══ RECORDS SUPPLIED

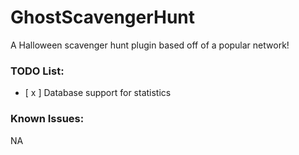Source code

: # GhostScavengerHunt
A Halloween scavenger hunt plugin based off of a popular network!

### TODO List:
* [ x ] Database support for statistics

### Known Issues:
NA
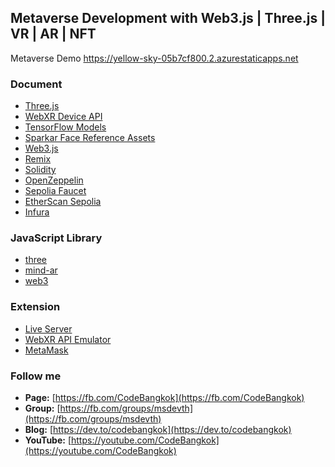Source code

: ## Metaverse Development with Web3.js | Three.js | VR | AR | NFT

Metaverse Demo https://yellow-sky-05b7cf800.2.azurestaticapps.net

### Document
* [Three.js](https://threejs.org)
* [WebXR Device API](https://developer.mozilla.org/en-US/docs/Web/API/WebXR_Device_API)
* [TensorFlow Models](https://github.com/tensorflow/tfjs-models)
* [Sparkar Face Reference Assets](https://sparkar.facebook.com/ar-studio/learn/articles/people-tracking/face-reference-assets)
* [Web3.js](https://web3js.readthedocs.io)
* [Remix](https://remix.ethereum.org)
* [Solidity](https://docs.soliditylang.org)
* [OpenZeppelin](https://www.openzeppelin.com)
* [Sepolia Faucet](https://sepoliafaucet.net)
* [EtherScan Sepolia](https://sepolia.etherscan.io)
* [Infura](https://infura.io)

### JavaScript Library
* [three](https://www.jsdelivr.com/package/npm/three)
* [mind-ar](https://www.jsdelivr.com/package/npm/mind-ar)
* [web3](https://www.jsdelivr.com/package/npm/web3)

### Extension
* [Live Server](https://marketplace.visualstudio.com/items?itemName=ritwickdey.LiveServer)
* [WebXR API Emulator](https://chrome.google.com/webstore/detail/webxr-api-emulator/mjddjgeghkdijejnciaefnkjmkafnnje)
* [MetaMask](https://chrome.google.com/webstore/detail/metamask/nkbihfbeogaeaoehlefnkodbefgpgknn)

### Follow me
* **Page:** [https://fb.com/CodeBangkok​](https://fb.com/CodeBangkok​)
* **Group:** [https://fb.com/groups/msdevth​](https://fb.com/groups/msdevth​)
* **Blog:** [https://dev.to/codebangkok](https://dev.to/codebangkok)
* **YouTube:** [https://youtube.com/CodeBangkok](https://youtube.com/CodeBangkok)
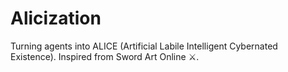 # Alicization
Turning agents into ALICE (Artificial Labile Intelligent Cybernated Existence). Inspired from Sword Art Online ⚔️.
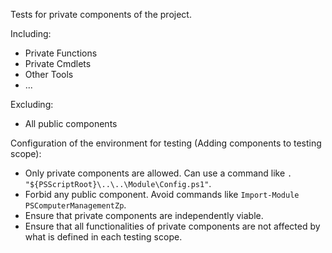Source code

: Tests for private components of the project.

Including:

- Private Functions
- Private Cmdlets
- Other Tools
- ...

Excluding:
- All public components

Configuration of the environment for testing (Adding components to testing scope):
- Only private components are allowed. Can use a command like `. "${PSScriptRoot}\..\..\Module\Config.ps1"`.
- Forbid any public component. Avoid commands like `Import-Module PSComputerManagementZp`.
- Ensure that private components are independently viable.
- Ensure that all functionalities of private components are not affected by what is defined in each testing scope.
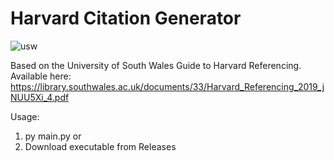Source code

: # Harvard Citation Generator
![usw](https://user-images.githubusercontent.com/31198980/114999883-e00fb500-9ebf-11eb-9c5a-91a4ac485a7a.png)

Based on the University of South Wales Guide to Harvard Referencing.
Available here: https://library.southwales.ac.uk/documents/33/Harvard_Referencing_2019_jNUU5Xi_4.pdf

Usage: 
1. py main.py
or
2. Download executable from Releases
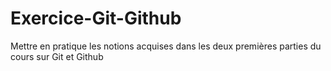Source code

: # Exercice-Git-Github
Mettre en pratique les notions acquises dans les deux premières parties du cours sur Git et Github
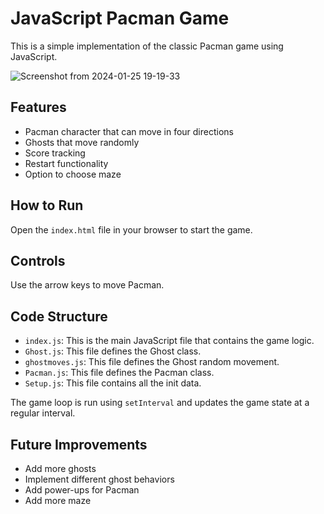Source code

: # JavaScript Pacman Game

This is a simple implementation of the classic Pacman game using JavaScript.

![Screenshot from 2024-01-25 19-19-33](https://github.com/nindyahapsari/pacman-retro-game/assets/38020437/03e01270-28f7-47d9-8cb5-a7e9e7323c7e)

## Features

- Pacman character that can move in four directions
- Ghosts that move randomly
- Score tracking
- Restart functionality
- Option to choose maze

## How to Run

Open the `index.html` file in your browser to start the game.

## Controls

Use the arrow keys to move Pacman.

## Code Structure

- `index.js`: This is the main JavaScript file that contains the game logic.
- `Ghost.js`: This file defines the Ghost class.
- `ghostmoves.js`: This file defines the Ghost random movement.
- `Pacman.js`: This file defines the Pacman class.
- `Setup.js`: This file contains all the init data.

The game loop is run using `setInterval` and updates the game state at a regular interval.

## Future Improvements

- Add more ghosts
- Implement different ghost behaviors
- Add power-ups for Pacman
- Add more maze

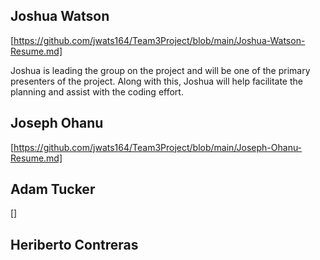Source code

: ## Joshua Watson 
[https://github.com/jwats164/Team3Project/blob/main/Joshua-Watson-Resume.md]


Joshua is leading the group on the project and will be one of the primary presenters of the project. Along with this, Joshua will help facilitate the planning and assist with the coding effort.

## Joseph Ohanu
[https://github.com/jwats164/Team3Project/blob/main/Joseph-Ohanu-Resume.md]

## Adam Tucker
[]

## Heriberto Contreras 
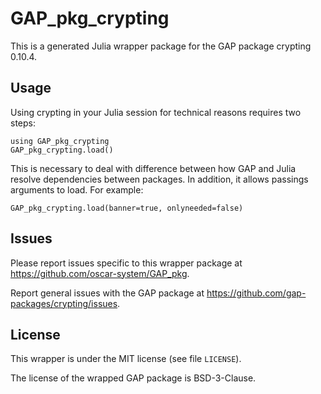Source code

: # GAP_pkg_crypting

This is a generated Julia wrapper package for the GAP package crypting 0.10.4.

## Usage

Using crypting in your Julia session for technical reasons requires two steps:

    using GAP_pkg_crypting
    GAP_pkg_crypting.load()

This is necessary to deal with difference between how GAP and Julia
resolve dependencies between packages. In addition, it allows passings
arguments to load. For example:

    GAP_pkg_crypting.load(banner=true, onlyneeded=false)

## Issues

Please report issues specific to this wrapper package at <https://github.com/oscar-system/GAP_pkg>.

Report general issues with the GAP package at <https://github.com/gap-packages/crypting/issues>.

## License

This wrapper is under the MIT license (see file `LICENSE`).

The license of the wrapped GAP package is BSD-3-Clause.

════

**INSTRUCTIONS FOR THE TASK:**
Within the entries above, work out the number of lines that include the string "wrapper" and give only that.

**OUTPUT OF THE TASK:**
3